In mediawiki/includes/User.php I modified the isAllowed function (which seems to get run on every page load) as such.

function isAllowed($action='') {
if ( $action === '' )
// In the spirit of DWIM
return true;

$this->loadFromDatabase();
global $xoopsUser;
ini_set("register_globals", "on");
#checking for edit page, edit action and whether user is logged in
if( ($_GET['action'] == "edit") && ($action == "edit") && ($this->mId) && is_object($xoopsUser) )
{
$usergroups =
$xoopsUser->getGroups();
#check if admin or a developer
if( in_array( 1 , $usergroups ) || in_array( 4 , $usergroups ) ){
return true;
}
else{
#deny edit access
return false;
}

}
else{
return in_array( $action , $this->mRights );
}
}
`

All I do right now is check for the usergroup ID's I'm interested in that big if statement but ideally you can build your array of ID's that you want to give access to and compare against. This is an exercise I leave upto you.

Another module that needed some work was the Edito module. This provides a nice and neat way to post static content on the site. There's even hooks to use an HTML editor.
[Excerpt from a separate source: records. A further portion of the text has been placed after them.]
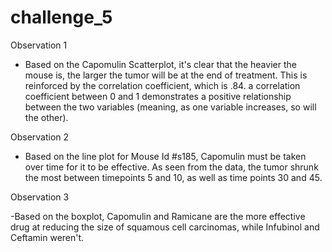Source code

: # challenge_5
Observation 1
- Based on the Capomulin Scatterplot, it's clear that the heavier the mouse is, the larger the tumor will be at the end of treatment. This is reinforced by the correlation coefficient, which is .84. a correlation coefficient between 0 and 1 demonstrates a positive relationship between the two variables (meaning, as one variable increases, so will the other).

Observation 2
- Based on the line plot for Mouse Id #s185, Capomulin must be taken over time for it to be effective. As seen from the data, the tumor shrunk the most between timepoints 5 and 10, as well as time points 30 and 45.

Observation 3

-Based on the boxplot, Capomulin and Ramicane are the more effective drug at reducing the size of squamous cell carcinomas, while Infubinol and Ceftamin weren't.
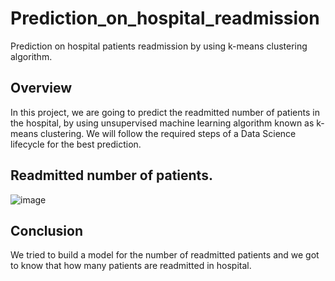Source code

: # Prediction_on_hospital_readmission
Prediction on hospital patients readmission by using k-means clustering algorithm.

## Overview
In this project, we are going to predict the readmitted number of patients in the hospital, by using unsupervised machine learning algorithm known as k-means clustering.
We will follow the required steps of a Data Science lifecycle for the best prediction.

## Readmitted number of patients.
![image](https://user-images.githubusercontent.com/103682825/177015482-e78d03bb-9e78-4917-979a-cfbad3c96b0c.png)

## Conclusion
We tried to build a model for the number of readmitted patients and we got to know that how many patients are readmitted in hospital.
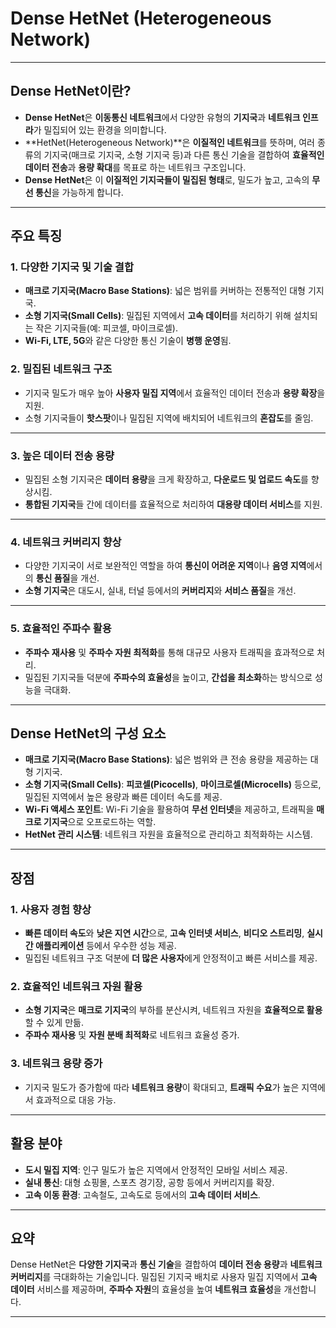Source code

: # Dense HetNet (Heterogeneous Network)

---

## Dense HetNet이란?
- **Dense HetNet**은 **이동통신 네트워크**에서 다양한 유형의 **기지국**과 **네트워크 인프라**가 밀집되어 있는 환경을 의미합니다.
- **HetNet(Heterogeneous Network)**은 **이질적인 네트워크**를 뜻하며, 여러 종류의 기지국(매크로 기지국, 소형 기지국 등)과 다른 통신 기술을 결합하여 **효율적인 데이터 전송**과 **용량 확대**를 목표로 하는 네트워크 구조입니다.
- **Dense HetNet**은 이 **이질적인 기지국들이 밀집된 형태**로, 밀도가 높고, 고속의 **무선 통신**을 가능하게 합니다.

---

## 주요 특징

### 1. **다양한 기지국 및 기술 결합**
- **매크로 기지국(Macro Base Stations)**: 넓은 범위를 커버하는 전통적인 대형 기지국.
- **소형 기지국(Small Cells)**: 밀집된 지역에서 **고속 데이터**를 처리하기 위해 설치되는 작은 기지국들(예: 피코셀, 마이크로셀).
- **Wi-Fi, LTE, 5G**와 같은 다양한 통신 기술이 **병행 운영**됨.

### 2. **밀집된 네트워크 구조**
- 기지국 밀도가 매우 높아 **사용자 밀집 지역**에서 효율적인 데이터 전송과 **용량 확장**을 지원.
- 소형 기지국들이 **핫스팟**이나 밀집된 지역에 배치되어 네트워크의 **혼잡도**를 줄임.

---

### 3. **높은 데이터 전송 용량**
- 밀집된 소형 기지국은 **데이터 용량**을 크게 확장하고, **다운로드 및 업로드 속도**를 향상시킴.
- **통합된 기지국**들 간에 데이터를 효율적으로 처리하여 **대용량 데이터 서비스**를 지원.

---

### 4. **네트워크 커버리지 향상**
- 다양한 기지국이 서로 보완적인 역할을 하여 **통신이 어려운 지역**이나 **음영 지역**에서의 **통신 품질**을 개선.
- **소형 기지국**은 대도시, 실내, 터널 등에서의 **커버리지**와 **서비스 품질**을 개선.

---

### 5. **효율적인 주파수 활용**
- **주파수 재사용** 및 **주파수 자원 최적화**를 통해 대규모 사용자 트래픽을 효과적으로 처리.
- 밀집된 기지국들 덕분에 **주파수의 효율성**을 높이고, **간섭을 최소화**하는 방식으로 성능을 극대화.

---

## Dense HetNet의 구성 요소

- **매크로 기지국(Macro Base Stations)**: 넓은 범위와 큰 전송 용량을 제공하는 대형 기지국.
- **소형 기지국(Small Cells)**: **피코셀(Picocells)**, **마이크로셀(Microcells)** 등으로, 밀집된 지역에서 높은 용량과 빠른 데이터 속도를 제공.
- **Wi-Fi 액세스 포인트**: Wi-Fi 기술을 활용하여 **무선 인터넷**을 제공하고, 트래픽을 **매크로 기지국**으로 오프로드하는 역할.
- **HetNet 관리 시스템**: 네트워크 자원을 효율적으로 관리하고 최적화하는 시스템.

---

## 장점

### 1. **사용자 경험 향상**
- **빠른 데이터 속도**와 **낮은 지연 시간**으로, **고속 인터넷 서비스**, **비디오 스트리밍**, **실시간 애플리케이션** 등에서 우수한 성능 제공.
- 밀집된 네트워크 구조 덕분에 **더 많은 사용자**에게 안정적이고 빠른 서비스를 제공.

### 2. **효율적인 네트워크 자원 활용**
- **소형 기지국**은 **매크로 기지국**의 부하를 분산시켜, 네트워크 자원을 **효율적으로 활용**할 수 있게 만듦.
- **주파수 재사용** 및 **자원 분배 최적화**로 네트워크 효율성 증가.

### 3. **네트워크 용량 증가**
- 기지국 밀도가 증가함에 따라 **네트워크 용량**이 확대되고, **트래픽 수요**가 높은 지역에서 효과적으로 대응 가능.

---

## 활용 분야

- **도시 밀집 지역**: 인구 밀도가 높은 지역에서 안정적인 모바일 서비스 제공.
- **실내 통신**: 대형 쇼핑몰, 스포츠 경기장, 공항 등에서 커버리지를 확장.
- **고속 이동 환경**: 고속철도, 고속도로 등에서의 **고속 데이터 서비스**.

---

## 요약
Dense HetNet은 **다양한 기지국**과 **통신 기술**을 결합하여 **데이터 전송 용량**과 **네트워크 커버리지**를 극대화하는 기술입니다. 밀집된 기지국 배치로 사용자 밀집 지역에서 **고속 데이터** 서비스를 제공하며, **주파수 자원**의 효율성을 높여 **네트워크 효율성**을 개선합니다.

---
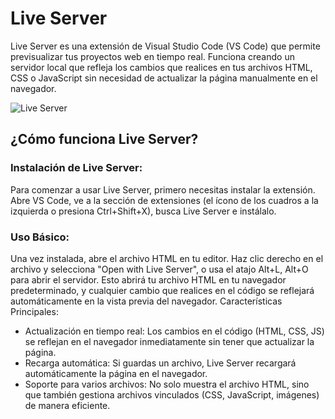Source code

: 

# Live Server
Live Server es una extensión de Visual Studio Code (VS Code) que permite previsualizar tus proyectos web en tiempo real. Funciona creando un servidor local que refleja los cambios que realices en tus archivos HTML, CSS o JavaScript sin necesidad de actualizar la página manualmente en el navegador.

![Live Server](../x-assets/UF1841/liveserver.png)

## ¿Cómo funciona Live Server?

### Instalación de Live Server:

Para comenzar a usar Live Server, primero necesitas instalar la extensión.
Abre VS Code, ve a la sección de extensiones (el ícono de los cuadros a la izquierda o presiona Ctrl+Shift+X), busca Live Server e instálalo.

### Uso Básico:

Una vez instalada, abre el archivo HTML en tu editor.
Haz clic derecho en el archivo y selecciona "Open with Live Server", o usa el atajo Alt+L, Alt+O para abrir el servidor.
Esto abrirá tu archivo HTML en tu navegador predeterminado, y cualquier cambio que realices en el código se reflejará automáticamente en la vista previa del navegador.
Características Principales:

- Actualización en tiempo real: Los cambios en el código (HTML, CSS, JS) se reflejan en el navegador inmediatamente sin tener que actualizar la página.
- Recarga automática: Si guardas un archivo, Live Server recargará automáticamente la página en el navegador.
- Soporte para varios archivos: No solo muestra el archivo HTML, sino que también gestiona archivos vinculados (CSS, JavaScript, imágenes) de manera eficiente.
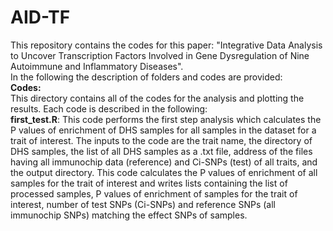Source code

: # AID-TF
This repository contains the codes for this paper:
"Integrative Data Analysis to Uncover Transcription Factors Involved in Gene Dysregulation of Nine Autoimmune and Inflammatory Diseases".<br>
In the following the description of folders and codes are provided:<br>
**Codes:**<br>
This directory contains all of the codes for the analysis and plotting the results. Each code is described in the following:<br>
**first_test.R**: This code performs the first step analysis which calculates the P values of enrichment of DHS samples for all samples in the dataset for a trait of interest. The inputs to the code are the trait name, the directory of DHS samples, the list of all DHS samples as a .txt file, address of the files having all immunochip data (reference) and Ci-SNPs (test) of all traits, and the output directory. This code calculates the P values of enrichment of all samples for the trait of interest and writes lists containing the list of processed samples, P values of enrichment of samples for the trait of interest, number of test SNPs (Ci-SNPs) and reference SNPs (all immunochip SNPs) matching the effect SNPs of samples. 

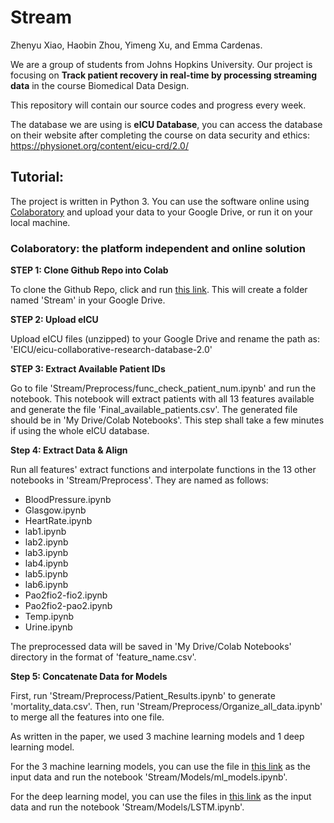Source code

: # Stream

Zhenyu Xiao, Haobin Zhou, Yimeng Xu, and Emma Cardenas.

We are a group of students from Johns Hopkins University. Our project is focusing on **Track patient recovery in real-time by processing streaming data** in the course Biomedical Data Design.

This repository will contain our source codes and progress every week.

The database we are using is **eICU Database**, you can access the database on their website after completing the course on data security and ethics: https://physionet.org/content/eicu-crd/2.0/

## <a name="Tutorial">Tutorial:</a>
The project is written in Python 3. You can use the software online using [Colaboratory](#Colaboratory) and upload your data to your Google Drive, or run it on your local machine. 

### <a name="Colaboratory">Colaboratory:</a> the platform independent and online solution

**STEP 1: Clone Github Repo into Colab**

To clone the Github Repo, click and run [this link](https://colab.research.google.com/drive/10gxtdar30BKisl2nQVtBzF25HMZpFht3?usp=drive_linkhttps://colab.research.google.com/drive/10gxtdar30BKisl2nQVtBzF25HMZpFht3?usp=drive_link). This will create a folder named 'Stream' in your Google Drive.


**STEP 2: Upload eICU**

Upload eICU files (unzipped) to your Google Drive and rename the path as: 'EICU/eicu-collaborative-research-database-2.0'


**STEP 3: Extract Available Patient IDs**

Go to file 'Stream/Preprocess/func_check_patient_num.ipynb' and run the notebook. This notebook will extract patients with all 13 features available and generate the file 'Final_available_patients.csv'. The generated file should be in 'My Drive/Colab Notebooks'. This step shall take a few minutes if using the whole eICU database.


**Step 4: Extract Data & Align**

Run all features' extract functions and interpolate functions in the 13 other notebooks in 'Stream/Preprocess'. They are named as follows:
* BloodPressure.ipynb
* Glasgow.ipynb
* HeartRate.ipynb
* lab1.ipynb
* lab2.ipynb
* lab3.ipynb
* lab4.ipynb
* lab5.ipynb
* lab6.ipynb
* Pao2fio2-fio2.ipynb
* Pao2fio2-pao2.ipynb
* Temp.ipynb
* Urine.ipynb

The preprocessed data will be saved in 'My Drive/Colab Notebooks' directory in the format of 'feature_name.csv'. 


**Step 5: Concatenate Data for Models**

First, run 'Stream/Preprocess/Patient_Results.ipynb' to generate 'mortality_data.csv'. Then, run 'Stream/Preprocess/Organize_all_data.ipynb' to merge all the features into one file.

As written in the paper, we used 3 machine learning models and 1 deep learning model.

For the 3 machine learning models, you can use the file in [this link](https://drive.google.com/file/d/10RkQjXARP12Cg5cZ0VMmo3SdQujcRlHw/view?usp=drive_link) as the input data and run the notebook 'Stream/Models/ml_models.ipynb'.

For the deep learning model, you can use the files in [this link](https://drive.google.com/drive/folders/16Yx3xpf1utNfylB_NOchDhEWlTB2L7U5?usp=drive_link) as the input data and run the notebook 'Stream/Models/LSTM.ipynb'.

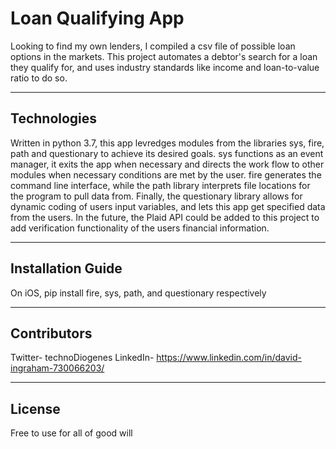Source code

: # Loan Qualifying App



Looking to find my own lenders, I compiled a csv file of possible loan options in the markets. This project automates a debtor's search for a loan they qualify for, and uses industry standards like income and loan-to-value ratio to do so.
 

---

## Technologies


Written in python 3.7, this app levredges modules from the libraries sys, fire, path and questionary to achieve its desired goals. sys functions as an event manager, it exits the app when necessary and directs the work flow to other modules when necessary conditions are met by the user. fire generates the command line interface, while the path library interprets file locations for the program to pull data from. Finally, the questionary library allows for dynamic coding of users input variables, and lets this app get specified data from the users. In the future, the Plaid API could be added to this project to add verification functionality of the users financial information.  

---

## Installation Guide 


On iOS, pip install fire, sys, path, and questionary respectively


---


## Contributors

Twitter- technoDiogenes
LinkedIn- https://www.linkedin.com/in/david-ingraham-730066203/



---

## License

Free to use for all of good will
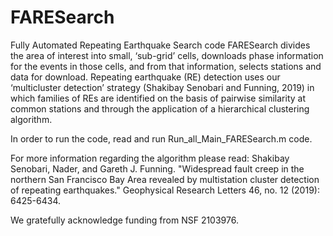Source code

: # FARESearch
Fully Automated Repeating Earthquake Search code 
FARESearch divides the area of interest into small, ‘sub-grid’ cells, downloads phase information for the events in those cells, and from that information, selects stations and data for download. Repeating earthquake (RE) detection uses our ‘multicluster detection’ strategy (Shakibay Senobari and Funning, 2019) in which families of REs are identified on the basis of pairwise similarity at common stations and through the application of  a hierarchical clustering algorithm.

In order to run the code, read and run Run_all_Main_FARESearch.m code.

For more information regarding the algorithm please read:
Shakibay Senobari, Nader, and Gareth J. Funning. 
"Widespread fault creep in the northern San Francisco Bay Area revealed by multistation cluster detection of repeating earthquakes." 
Geophysical Research Letters 46, no. 12 (2019): 6425-6434.

We gratefully acknowledge funding from NSF 2103976.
However this module didn't seem to even get to the install part right (I'm doing this on a Linux machine, not sure what the behavior is on Windows). The best thing to do before doing the install is turn on the debug mode in xoops. Right away I noticed that permission problems were keeping me from loading the module.
Moving on ..
In edito/admin/index.php
I changed.
include_once ("../include/nav.php");
include_once("../include/myblockslist.php");
to...
include_once ("../../include/nav.php");
include_once("../../include/myblockslist.php

Hope this was actually helpfull to someone. Let me know what you guys think.